A company must record its business activities so it can summarize the information and produce reports. In this lesson, you will learn about the monetary measurement concept.
What Is the Monetary Measurement Concept?
Let’s meet Sally who owns Sally’s Super Shoes. Sally prepares her own financial statements and then gives them to her accountant to review.
Her accountant removed a couple of items that Sally had recorded as they didn’t comply with the monetary measurement concept. Even though her accountant explained the concept to her, she still doesn’t fully understand it. Let’s see if we can help Sally gain a better understanding of this concept.Sally completes a number of transactions for her business every day. The monetary measurement concept states that a business can only record transactions that it can value in monetary terms. This means that Sally can record the sales that she makes to her customers as well as the purchases she makes from her suppliers as these transactions are recorded in dollars. Sally would also record the payments she makes on her bank loan and the taxes she pays to the government.
However, according to the monetary measurement concept, if Sally can’t place a dollar value on something, she can’t record it. For example, Sally has very knowledgeable and skilled employees who have worked for her for a number of years. Since she can’t put a value on the contributions that the employees make because of their skills, she can’t record them in her financial records. Other examples of items that Sally can’t record include her loyal customer base or the industry-leading customer service her company provides.Even though she can’t record all items, some of them will eventually have a monetary impact. For example, her loyal customers continue to buy Sally’s shoes and she can record those sales in her financial records when the sale occurs and she can quantify them.

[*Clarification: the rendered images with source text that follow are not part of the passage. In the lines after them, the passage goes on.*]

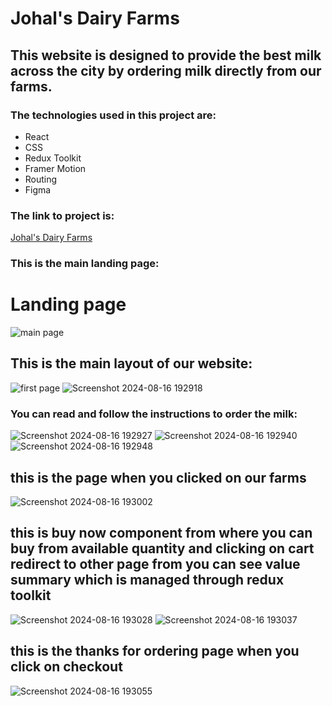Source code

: # Johal's Dairy Farms

## This website is designed to provide the best milk across the city by ordering milk directly from our farms.

### The technologies used in this project are:
  - React
  - CSS
  - Redux Toolkit
  - Framer Motion
  - Routing
  - Figma

### The link to project is:
[Johal's Dairy Farms](https://johaldairy.netlify.app/)

### This is the main landing page:
# Landing page

![main page](https://github.com/user-attachments/assets/b34ff23b-c6c3-47eb-8665-9745f8f5066c)

## This is the main layout of our website:

![first page](https://github.com/user-attachments/assets/ea721fc1-b824-4674-b707-2b866f5e423b)
![Screenshot 2024-08-16 192918](https://github.com/user-attachments/assets/6dbad65d-4ae9-4627-b848-20c7c74047c2)

### You can read and follow the instructions to order the milk:

![Screenshot 2024-08-16 192927](https://github.com/user-attachments/assets/b3e23553-a1bf-42e0-90ac-740b293c1bc0)
![Screenshot 2024-08-16 192940](https://github.com/user-attachments/assets/04bab1f7-50ab-435a-8c49-41ea0f548caf)
![Screenshot 2024-08-16 192948](https://github.com/user-attachments/assets/15c96a9e-7c34-4165-8a29-914ec2fb83a0)
 
## this is the page when you clicked on our farms
![Screenshot 2024-08-16 193002](https://github.com/user-attachments/assets/d6f01ba9-77dd-448b-8e20-bee79d373b20)
## this is buy now component from where you can buy from available quantity  and clicking on cart redirect to other page  from you can see value summary which is managed through redux toolkit
![Screenshot 2024-08-16 193028](https://github.com/user-attachments/assets/ed453ddf-7479-4ccb-a56d-b436aa26c85b)
![Screenshot 2024-08-16 193037](https://github.com/user-attachments/assets/6e2549e3-2c0b-4991-b993-c8608bf24efe)
## this is the thanks for ordering page when you click on checkout
![Screenshot 2024-08-16 193055](https://github.com/user-attachments/assets/175004ad-eb46-41af-a359-5a0657c685aa)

Sally’s business could also have a significant event occur which it can’t value at the present time. Let’s assume that one of Sally’s customers slipped on some water in one of her stores and broke her leg. The customer is now suing Sally, but the case has not yet come up in court. Sally can’t currently record the amount she will have to pay as she doesn’t know the outcome of the trial or the amount of the settlement that a judge could award if Sally loses the case.However, this is an important event which could have a huge impact on Sally’s company. So, in order to ensure the accuracy of the financial information being presented, Sally will want to disclose the lawsuit in the notes to the financial statements so the users of this information are aware that the company may have to pay an amount at some point in the future.
When the case comes up in court and there is a verdict, Sally will know the outcome and the amount of any payment she must make. At this point, she would record the transaction as she can measure it in monetary terms.

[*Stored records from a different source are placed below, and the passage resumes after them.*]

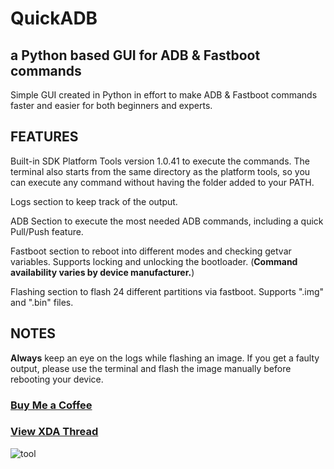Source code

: # QuickADB
## a Python based GUI for ADB &amp; Fastboot commands

Simple GUI created in Python in effort to make ADB &amp; Fastboot commands faster and easier for both beginners and experts. 

## FEATURES

Built-in SDK Platform Tools version 1.0.41 to execute the commands. The terminal also starts from the same directory as the platform tools, so you can execute any command without having the folder added to your PATH.

Logs section to keep track of the output.

ADB Section to execute the most needed ADB commands, including a quick Pull/Push feature.

Fastboot section to reboot into different modes and checking getvar variables. Supports locking and unlocking the bootloader. (****Command availability varies by device manufacturer.****)

Flashing section to flash 24 different partitions via fastboot. Supports ".img" and ".bin" files.

## NOTES

**Always** keep an eye on the logs while flashing an image. If you get a faulty output, please use the terminal and flash the image manually before rebooting your device.


### [Buy Me a Coffee](https://buymeacoffee.com/fl0w)

### [View XDA Thread](https://xdaforums.com/t/tool-quickadb-a-gui-to-execute-adb-fastboot-commands.4690673/) 


![tool](https://github.com/user-attachments/assets/7ad07247-d3f0-4a1c-ad5a-98f069d22007)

Advantages of Monetary Measurement Concept
Since all businesses must follow the monetary measurement concept, one advantage is that a user of financial information can easily compare the results of one business with another business since financial results are expressed in monetary terms.Another advantage is that Sally can combine all of the business transactions for a period of time (since they are all expressed in monetary terms) and determine how profitable her business is. She can compare this information with her goals and make any changes she needs to ensure she is on track to achieve her targets.
The monetary measurement concept also prevents business owners from determining their own values for items such as the value of the company’s brand. For example, Sally could place a value on her customers’ loyalty and record it in her company’s financial records. This may make her financial statements look more favorable than they really are and users may be misled by this information.
Limitations of Monetary Measurement Concept
A limitation of the monetary measurement concept is that items that impact a company’s future financial results are not recorded. For example, Sally’s knowledgeable and skillful employees make a high-quality product which will result in more sales as customers focus on quality. Although Sally can record the sales that result from the work these employees do, she can’t record the value that her employees give to the business.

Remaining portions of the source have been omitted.